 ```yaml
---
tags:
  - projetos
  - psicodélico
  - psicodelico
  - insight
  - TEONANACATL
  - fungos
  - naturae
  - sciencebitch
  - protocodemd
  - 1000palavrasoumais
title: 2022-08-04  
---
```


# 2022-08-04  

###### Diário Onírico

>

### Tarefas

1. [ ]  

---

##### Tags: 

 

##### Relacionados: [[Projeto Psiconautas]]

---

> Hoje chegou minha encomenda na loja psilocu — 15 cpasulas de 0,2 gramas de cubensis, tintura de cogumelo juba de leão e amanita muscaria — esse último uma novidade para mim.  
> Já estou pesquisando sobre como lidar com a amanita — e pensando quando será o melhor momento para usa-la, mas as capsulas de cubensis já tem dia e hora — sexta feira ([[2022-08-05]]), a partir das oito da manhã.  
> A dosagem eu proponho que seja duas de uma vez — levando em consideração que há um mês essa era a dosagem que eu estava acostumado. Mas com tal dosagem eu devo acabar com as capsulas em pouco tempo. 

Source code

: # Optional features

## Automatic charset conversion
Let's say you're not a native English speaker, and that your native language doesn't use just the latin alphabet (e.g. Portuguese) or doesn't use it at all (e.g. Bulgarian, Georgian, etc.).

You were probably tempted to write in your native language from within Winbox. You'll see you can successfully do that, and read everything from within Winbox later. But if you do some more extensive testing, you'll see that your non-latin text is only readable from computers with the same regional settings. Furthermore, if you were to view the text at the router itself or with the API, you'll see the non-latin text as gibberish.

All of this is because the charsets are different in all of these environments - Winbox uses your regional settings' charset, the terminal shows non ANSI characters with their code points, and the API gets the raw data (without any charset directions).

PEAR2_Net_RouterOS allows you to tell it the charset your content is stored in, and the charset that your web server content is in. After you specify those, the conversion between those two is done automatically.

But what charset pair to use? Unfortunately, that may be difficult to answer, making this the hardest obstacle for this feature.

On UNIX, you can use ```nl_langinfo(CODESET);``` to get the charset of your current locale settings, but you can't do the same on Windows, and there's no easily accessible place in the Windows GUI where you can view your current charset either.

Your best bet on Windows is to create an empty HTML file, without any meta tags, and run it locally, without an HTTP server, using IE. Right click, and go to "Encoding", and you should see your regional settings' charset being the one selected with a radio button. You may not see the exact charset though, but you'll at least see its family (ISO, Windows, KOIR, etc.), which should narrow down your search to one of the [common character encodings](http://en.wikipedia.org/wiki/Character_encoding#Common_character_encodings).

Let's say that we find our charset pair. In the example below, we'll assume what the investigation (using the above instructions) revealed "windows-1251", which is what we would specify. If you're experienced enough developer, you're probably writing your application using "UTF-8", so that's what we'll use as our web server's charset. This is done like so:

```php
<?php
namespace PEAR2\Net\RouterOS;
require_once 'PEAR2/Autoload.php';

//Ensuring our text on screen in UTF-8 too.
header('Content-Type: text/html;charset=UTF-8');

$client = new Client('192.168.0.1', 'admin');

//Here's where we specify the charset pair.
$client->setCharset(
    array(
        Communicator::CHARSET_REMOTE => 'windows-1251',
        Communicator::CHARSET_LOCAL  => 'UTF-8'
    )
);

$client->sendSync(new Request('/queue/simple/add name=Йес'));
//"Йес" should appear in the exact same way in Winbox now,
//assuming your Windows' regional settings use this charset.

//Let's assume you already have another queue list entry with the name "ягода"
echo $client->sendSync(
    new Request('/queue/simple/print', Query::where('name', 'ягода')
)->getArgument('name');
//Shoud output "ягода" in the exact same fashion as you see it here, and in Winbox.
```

==============================

Your objective: A faithful copy of every record is required; output it in full.

Problem solution:
 ```yaml
---
tags:
  - projetos
  - psicodélico
  - psicodelico
  - insight
  - TEONANACATL
  - fungos
  - naturae
  - sciencebitch
  - protocodemd
  - 1000palavrasoumais
title: 2022-08-04  
---
```


# 2022-08-04  

###### Diário Onírico

>

### Tarefas

1. [ ]  

---

##### Tags: 

 

##### Relacionados: [[Projeto Psiconautas]]

---

> Hoje chegou minha encomenda na loja psilocu — 15 cpasulas de 0,2 gramas de cubensis, tintura de cogumelo juba de leão e amanita muscaria — esse último uma novidade para mim.  
> Já estou pesquisando sobre como lidar com a amanita — e pensando quando será o melhor momento para usa-la, mas as capsulas de cubensis já tem dia e hora — sexta feira ([[2022-08-05]]), a partir das oito da manhã.  
> A dosagem eu proponho que seja duas de uma vez — levando em consideração que há um mês essa era a dosagem que eu estava acostumado. Mas com tal dosagem eu devo acabar com as capsulas em pouco tempo. 

Source code

: # Optional features

## Automatic charset conversion
Let's say you're not a native English speaker, and that your native language doesn't use just the latin alphabet (e.g. Portuguese) or doesn't use it at all (e.g. Bulgarian, Georgian, etc.).

You were probably tempted to write in your native language from within Winbox. You'll see you can successfully do that, and read everything from within Winbox later. But if you do some more extensive testing, you'll see that your non-latin text is only readable from computers with the same regional settings. Furthermore, if you were to view the text at the router itself or with the API, you'll see the non-latin text as gibberish.

All of this is because the charsets are different in all of these environments - Winbox uses your regional settings' charset, the terminal shows non ANSI characters with their code points, and the API gets the raw data (without any charset directions).

PEAR2_Net_RouterOS allows you to tell it the charset your content is stored in, and the charset that your web server content is in. After you specify those, the conversion between those two is done automatically.

But what charset pair to use? Unfortunately, that may be difficult to answer, making this the hardest obstacle for this feature.

On UNIX, you can use ```nl_langinfo(CODESET);``` to get the charset of your current locale settings, but you can't do the same on Windows, and there's no easily accessible place in the Windows GUI where you can view your current charset either.

Your best bet on Windows is to create an empty HTML file, without any meta tags, and run it locally, without an HTTP server, using IE. Right click, and go to "Encoding", and you should see your regional settings' charset being the one selected with a radio button. You may not see the exact charset though, but you'll at least see its family (ISO, Windows, KOIR, etc.), which should narrow down your search to one of the [common character encodings](http://en.wikipedia.org/wiki/Character_encoding#Common_character_encodings).

Let's say that we find our charset pair. In the example below, we'll assume what the investigation (using the above instructions) revealed "windows-1251", which is what we would specify. If you're experienced enough developer, you're probably writing your application using "UTF-8", so that's what we'll use as our web server's charset. This is done like so:

```php
<?php
namespace PEAR2\Net\RouterOS;
require_once 'PEAR2/Autoload.php';

//Ensuring our text on screen in UTF-8 too.
header('Content-Type: text/html;charset=UTF-8');

$client = new Client('192.168.0.1', 'admin');

//Here's where we specify the charset pair.
$client->setCharset(
    array(
        Communicator::CHARSET_REMOTE => 'windows-1251',
        Communicator::CHARSET_LOCAL  => 'UTF-8'
    )
);

$client->sendSync(new Request('/queue/simple/add name=Йес'));
//"Йес" should appear in the exact same way in Winbox now,
//assuming your Windows' regional settings use this charset.

//Let's assume you already have another queue list entry with the name "ягода"
echo $client->sendSync(
    new Request('/queue/simple/print', Query::where('name', 'ягода')
)->getArgument('name');
//Shoud output "ягода" in the exact same fashion as you see it here, and in Winbox.
```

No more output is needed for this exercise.